A Response to Esther Crawley

This is in response to the comment piece in New Scientist by Esther Crawley.


Myalgic Encephalomyelitis (ME) has been studied for decades from Ramsay through Behan to Hornig and Newton. As a result, many would say we know rather a lot about the illness. We know that patients show neurological, immunological and endocrinological changes. We know that ME is not depression; that patients do not respond more to placebo; that patients do not fear exercise; that ME is not caused by physiological deconditioning. We also know that patients do not harass researchers and that the primary symptom is post-exertional malaise.
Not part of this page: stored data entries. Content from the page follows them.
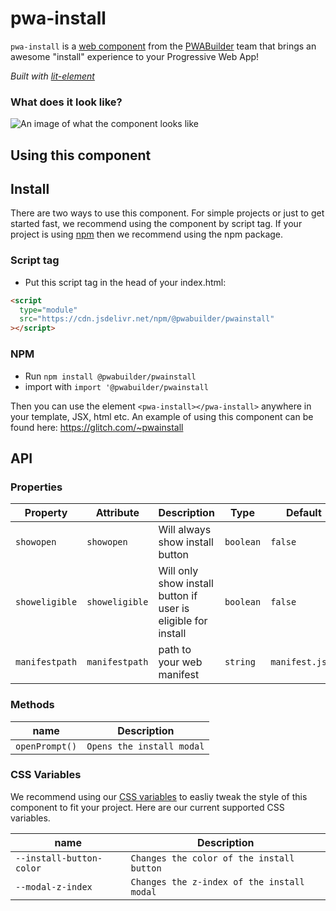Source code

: # pwa-install

`pwa-install` is a [web component](https://meowni.ca/posts/web-components-with-otters/) from the [PWABuilder](https://pwabuilder.com) team that brings an awesome "install" experience to your Progressive Web App!

_Built with [lit-element](https://lit-element.polymer-project.org/)_

### What does it look like?

![An image of what the component looks like](assets/installsnip.png?raw=true "pwa-install")

## Using this component

## Install

There are two ways to use this component. For simple projects or just to get started fast, we recommend using the component by script tag. If your project is using [npm](https://www.npmjs.com/) then we recommend using the npm package.

### Script tag

- Put this script tag in the head of your index.html:

```html
<script
  type="module"
  src="https://cdn.jsdelivr.net/npm/@pwabuilder/pwainstall"
></script>
```

### NPM

- Run `npm install @pwabuilder/pwainstall`
- import with `import '@pwabuilder/pwainstall`

Then you can use the element `<pwa-install></pwa-install>` anywhere in your template, JSX, html etc. An example of using this component can be found here: https://glitch.com/~pwainstall

## API

### Properties

| Property       | Attribute      | Description                                                   | Type      | Default         |
| -------------- | -------------- | ------------------------------------------------------------- | --------- | --------------- |
| `showopen`     | `showopen`     | Will always show install button                               | `boolean` | `false`         |
| `showeligible` | `showeligible` | Will only show install button if user is eligible for install | `boolean` | `false`         |
| `manifestpath` | `manifestpath` | path to your web manifest                                     | `string`  | `manifest.json` |

### Methods

| name         | Description               |
| ------------ | ------------------------- |
| `openPrompt()` | `Opens the install modal` |

### CSS Variables

We recommend using our [CSS variables](https://developer.mozilla.org/en-US/docs/Web/CSS/Using_CSS_custom_properties) to easliy tweak the style of this component to fit your project. Here are our current
supported CSS variables.

| name         | Description               |
| ------------ | ------------------------- |
| `--install-button-color` | `Changes the color of the install button` |
| `--modal-z-index`        | `Changes the z-index of the install modal`|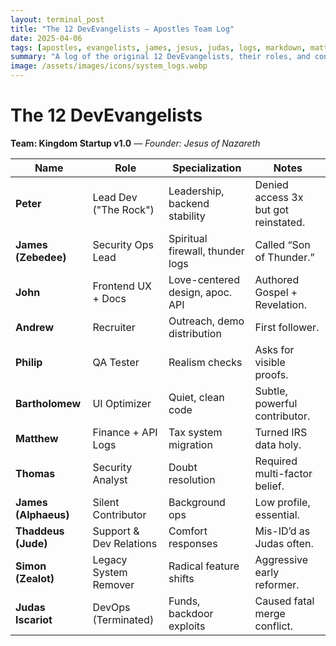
 ```yaml
---
layout: terminal_post
title: "The 12 DevEvangelists — Apostles Team Log"
date: 2025-04-06
tags: [apostles, evangelists, james, jesus, judas, logs, markdown, matthew, peter]
summary: "A log of the original 12 DevEvangelists, their roles, and contributions to the Kingdom Startup v1.0 project."
image: /assets/images/icons/system_logs.webp
---
```


# The 12 DevEvangelists  
**Team: Kingdom Startup v1.0** — *Founder: Jesus of Nazareth*

| Name              | Role                       | Specialization                 | Notes                                   |
|-------------------|----------------------------|----------------------------------|-----------------------------------------|
| **Peter**         | Lead Dev ("The Rock")      | Leadership, backend stability    | Denied access 3x but got reinstated.    |
| **James (Zebedee)** | Security Ops Lead         | Spiritual firewall, thunder logs| Called “Son of Thunder.”                |
| **John**          | Frontend UX + Docs         | Love-centered design, apoc. API | Authored Gospel + Revelation.           |
| **Andrew**        | Recruiter                  | Outreach, demo distribution     | First follower.                         |
| **Philip**        | QA Tester                  | Realism checks                  | Asks for visible proofs.                |
| **Bartholomew**   | UI Optimizer               | Quiet, clean code               | Subtle, powerful contributor.           |
| **Matthew**       | Finance + API Logs         | Tax system migration            | Turned IRS data holy.                   |
| **Thomas**        | Security Analyst           | Doubt resolution                | Required multi-factor belief.           |
| **James (Alphaeus)** | Silent Contributor       | Background ops                  | Low profile, essential.                 |
| **Thaddeus (Jude)** | Support & Dev Relations   | Comfort responses               | Mis-ID’d as Judas often.                |
| **Simon (Zealot)** | Legacy System Remover     | Radical feature shifts          | Aggressive early reformer.              |
| **Judas Iscariot** | DevOps (Terminated)       | Funds, backdoor exploits        | Caused fatal merge conflict.            |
It is not true that patients believe clinicians secretly think the illness is psychological. There is no secret: the major proponents of the Cognitive Behavioural Therapy-Graded Exercise Therapy (CBT-GET) model say ME is a self-perpetuating cycle of exercise avoidance. They have all stated quite clearly that ME has no ongoing underlying biological cause: it is neurasthenia, ‘simply a belief’, a functional somatic syndrome (Simon Wessely); it is perpetuated by beliefs (Peter White); ME is a pseudo-disease, a somatoform disorder, perpetuated by misinterpretation of bodily sensations, abnormalities of mood and unhelpful coping behaviour (Michael Sharpe). If others, such as Dr Crawley, disagree and do not mean to imply that ME itself has a psychological element, then perhaps they could say so unambiguously.

While it is of course true that anything which brings about changes is ‘biological’, implicit in CBT is the notion that responsibility for recovery lies with the patient. If only patients think differently, then they will no longer be ill. No one disputes psychotherapy can help with a broad spectrum of illnesses, but there is no evidence it can reverse organic damage (injury, infection, inflammation). There is no evidence CBT can address the changes in ME patients found by Lipkin, Montoya and Naviaux.

It is true that ME is likely to prove to be more than one illness, or an illness with more than one sub-type. It is also true though that many people diagnosed with ME, do not in fact have it. This difficulty in diagnosis due to the absence of a biomarker is one which causes problems for clinical trials. Many patients think the criteria used by Dr Crawley are too broad and are likely to include patients who have a generic ‘chronic fatigue’. It is a view shared by the US Institute Of Medicine and the US Agency for Healthcare Research and Quality, which has recently stopped recommending CBT for ME because any claims for its efficacy come from trials which used the discredited Oxford criteria.

The other challenge for trials of interventions for ME is to distinguish between placebo, improved coping with the effects of the illness and a genuine treatment of the underlying illness. Since the severely ill do not respond at all to CBT and the small, subjective, self-reported benefit in the moderately ill is only temporary, many patients think that claims for effectiveness of CBT are unsafe. They are not convinced FITNET-NHS contains sufficient safeguards against this confound.

Whichever measurements of recovery and improvement are used, whether the ones initially chosen by the investigators or the ones to which they switched part-way through the trial when some data had already been collected, we do know from PACE that the vast majority of patients do not benefit at all from CBT-GET. Since NHS clinics are based on this approach, many patients do not bother attending them. Any trial, then, gathering subjects from these clinics would not only exclude the most severely ill, who are unable to travel, but also the large numbers of patients who gain no advantage from the interventions and so do not waste time and effort in going to the clinics. On the other hand, since these clinics use broad criteria to select for ME, patients fear that people with illnesses other than ME would be included.

Patients agree that it is important we all work together. We would ask, though, that any research uses strict criteria to exclude chronic fatigue; takes into account the physiological changes found in people with ME; is based on plausible theory; is not based implicitly or explicitly on the notion the illness is one of false beliefs; includes meaningful patient involvement, from the broader patient community not just the established charities; benefits all patients, including the most severely affected; has, where applicable, proper controls against confounds; and unconditionally shares all anonymized data with anyone who wants to see it.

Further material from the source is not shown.